The number of known proteins associated with plant lipid droplets (LDs) is small compared with other organelles. Many aspects of LD biosynthesis and degradation are unknown, and identifying and characterizing candidate LD proteins could help elucidate these processes. Here, we analyzed the proteome of LD-enriched fractions isolated from tobacco (Nicotiana tabacum) pollen tubes. Proteins that were highly enriched in comparison with the total or cytosolic fraction were further tested for LD localization via transient expression in pollen tubes. One of these proteins, PLANT UBX DOMAIN-CONTAINING PROTEIN10 (PUX10), is a member of the plant UBX domain-containing (PUX) protein family. This protein localizes to LDs via a unique hydrophobic polypeptide sequence and can recruit the AAA-type ATPase CELL DIVISION CYCLE48 (CDC48) protein via its UBX domain. PUX10 is conserved in Arabidopsis thaliana and expressed in embryos, pollen tubes, and seedlings. In pux10 knockout mutants in Arabidopsis, LD size is significantly increased. Proteomic analysis of pux10 mutants revealed a delayed degradation of known LD proteins, some of which possessed ubiquitination sites. We propose that PUX10 is involved in a protein degradation pathway at LDs, mediating an interaction between polyubiquitinated proteins targeted for degradation and downstream effectors such as CDC48.

Tobacco pollen tubes - a fast and easy tool for studying lipid droplet association of plant proteins.

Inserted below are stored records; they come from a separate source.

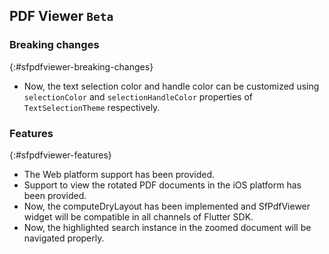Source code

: ## PDF Viewer `Beta`

### Breaking changes
{:#sfpdfviewer-breaking-changes}

* Now, the text selection color and handle color can be customized using `selectionColor` and `selectionHandleColor` properties of `TextSelectionTheme` respectively.

### Features
{:#sfpdfviewer-features}

* The Web platform support has been provided.
* Support to view the rotated PDF documents in the iOS platform has been provided.
* Now, the computeDryLayout has been implemented and SfPdfViewer widget will be compatible in all channels of Flutter SDK.
* Now, the highlighted search instance in the zoomed document will be navigated properly.
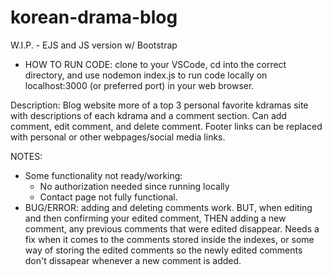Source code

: # korean-drama-blog
W.I.P. - EJS and JS version w/ Bootstrap

* HOW TO RUN CODE: clone to your VSCode, cd into the correct directory, and use nodemon index.js to run code locally on localhost:3000 (or preferred port) in your web browser.

Description:
Blog website more of a top 3 personal favorite kdramas site with descriptions of each kdrama and a comment section. Can add comment, edit comment, and delete comment. Footer links can be replaced with personal or other webpages/social media links.

NOTES:
- Some functionality not ready/working:
  * No authorization needed since running locally
  * Contact page not fully functional.
- BUG/ERROR: adding and deleting comments work. BUT, when editing and then confirming your edited comment, THEN adding a new comment, any previous comments that were edited disappear. Needs a fix when it 
  comes to the comments stored inside the indexes, or some way of storing the edited comments so the newly edited comments don't dissapear whenever a new comment is added.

In recent years, lipid droplets have emerged as dynamic organelles rather than inactive storage sites for triacylglycerol. The number of proteins known to be associated with lipid droplets has increased, but remains small in comparison with those found with other organelles. Also the mechanisms of how lipid droplets are recognized and bound by proteins need deeper investigation. Here, we present a fast, simple and inexpensive approach to assay proteins for their association with lipid droplets in vivo that can help to screen protein candidates or mutated variants of proteins for their association in an efficient manner. For this, a system to transiently transform Nicotiana tabacum pollen grains was used because these naturally contain lipid droplets. We designed vectors for fast cloning of genes as fusions with either mVenus or mCherry. This allowed us to assay colocalization with lipid droplets stained with Nile Red and Bodipy 505/515, respectively. We successfully tested our system not only for proteins from Arabidopsis thaliana, but also for proteins from the moss Physcomitrella patens and the alga Chlamydomonas reinhardtii. The small size of the vector used allows easy exchange of codons by site-directed mutagenesis. We used this to show that two proline residues in the proline knot of a caleosin are not essential for the binding of lipid droplets. We also demonstrated that peroxisomes are not associated with the lipid droplets in tobacco pollen tubes, which reduces the risk of false interpretation of microscopic data in our system.